WHAT YOU WILL DO
Where a line contains the word "Calculator", copy that line from the records below.

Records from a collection

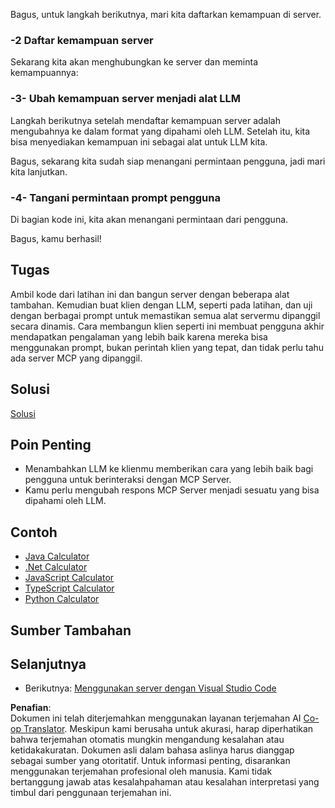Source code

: <!--
CO_OP_TRANSLATOR_METADATA:
{
  "original_hash": "bc3ae5af5973160abba9976cb5a4704c",
  "translation_date": "2025-06-13T11:34:17+00:00",
  "source_file": "03-GettingStarted/03-llm-client/README.md",
  "language_code": "id"
}
-->
Bagus, untuk langkah berikutnya, mari kita daftarkan kemampuan di server.

### -2 Daftar kemampuan server

Sekarang kita akan menghubungkan ke server dan meminta kemampuannya:

### -3- Ubah kemampuan server menjadi alat LLM

Langkah berikutnya setelah mendaftar kemampuan server adalah mengubahnya ke dalam format yang dipahami oleh LLM. Setelah itu, kita bisa menyediakan kemampuan ini sebagai alat untuk LLM kita.

Bagus, sekarang kita sudah siap menangani permintaan pengguna, jadi mari kita lanjutkan.

### -4- Tangani permintaan prompt pengguna

Di bagian kode ini, kita akan menangani permintaan dari pengguna.

Bagus, kamu berhasil!

## Tugas

Ambil kode dari latihan ini dan bangun server dengan beberapa alat tambahan. Kemudian buat klien dengan LLM, seperti pada latihan, dan uji dengan berbagai prompt untuk memastikan semua alat servermu dipanggil secara dinamis. Cara membangun klien seperti ini membuat pengguna akhir mendapatkan pengalaman yang lebih baik karena mereka bisa menggunakan prompt, bukan perintah klien yang tepat, dan tidak perlu tahu ada server MCP yang dipanggil.

## Solusi

[Solusi](/03-GettingStarted/03-llm-client/solution/README.md)

## Poin Penting

- Menambahkan LLM ke klienmu memberikan cara yang lebih baik bagi pengguna untuk berinteraksi dengan MCP Server.
- Kamu perlu mengubah respons MCP Server menjadi sesuatu yang bisa dipahami oleh LLM.

## Contoh

- [Java Calculator](../samples/java/calculator/README.md)
- [.Net Calculator](../../../../03-GettingStarted/samples/csharp)
- [JavaScript Calculator](../samples/javascript/README.md)
- [TypeScript Calculator](../samples/typescript/README.md)
- [Python Calculator](../../../../03-GettingStarted/samples/python)

## Sumber Tambahan

## Selanjutnya

- Berikutnya: [Menggunakan server dengan Visual Studio Code](/03-GettingStarted/04-vscode/README.md)

**Penafian**:  
Dokumen ini telah diterjemahkan menggunakan layanan terjemahan AI [Co-op Translator](https://github.com/Azure/co-op-translator). Meskipun kami berusaha untuk akurasi, harap diperhatikan bahwa terjemahan otomatis mungkin mengandung kesalahan atau ketidakakuratan. Dokumen asli dalam bahasa aslinya harus dianggap sebagai sumber yang otoritatif. Untuk informasi penting, disarankan menggunakan terjemahan profesional oleh manusia. Kami tidak bertanggung jawab atas kesalahpahaman atau kesalahan interpretasi yang timbul dari penggunaan terjemahan ini.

ANSWER
- [Java Calculator](../samples/java/calculator/README.md)
- [.Net Calculator](../../../../03-GettingStarted/samples/csharp)
- [JavaScript Calculator](../samples/javascript/README.md)
- [TypeScript Calculator](../samples/typescript/README.md)
- [Python Calculator](../../../../03-GettingStarted/samples/python)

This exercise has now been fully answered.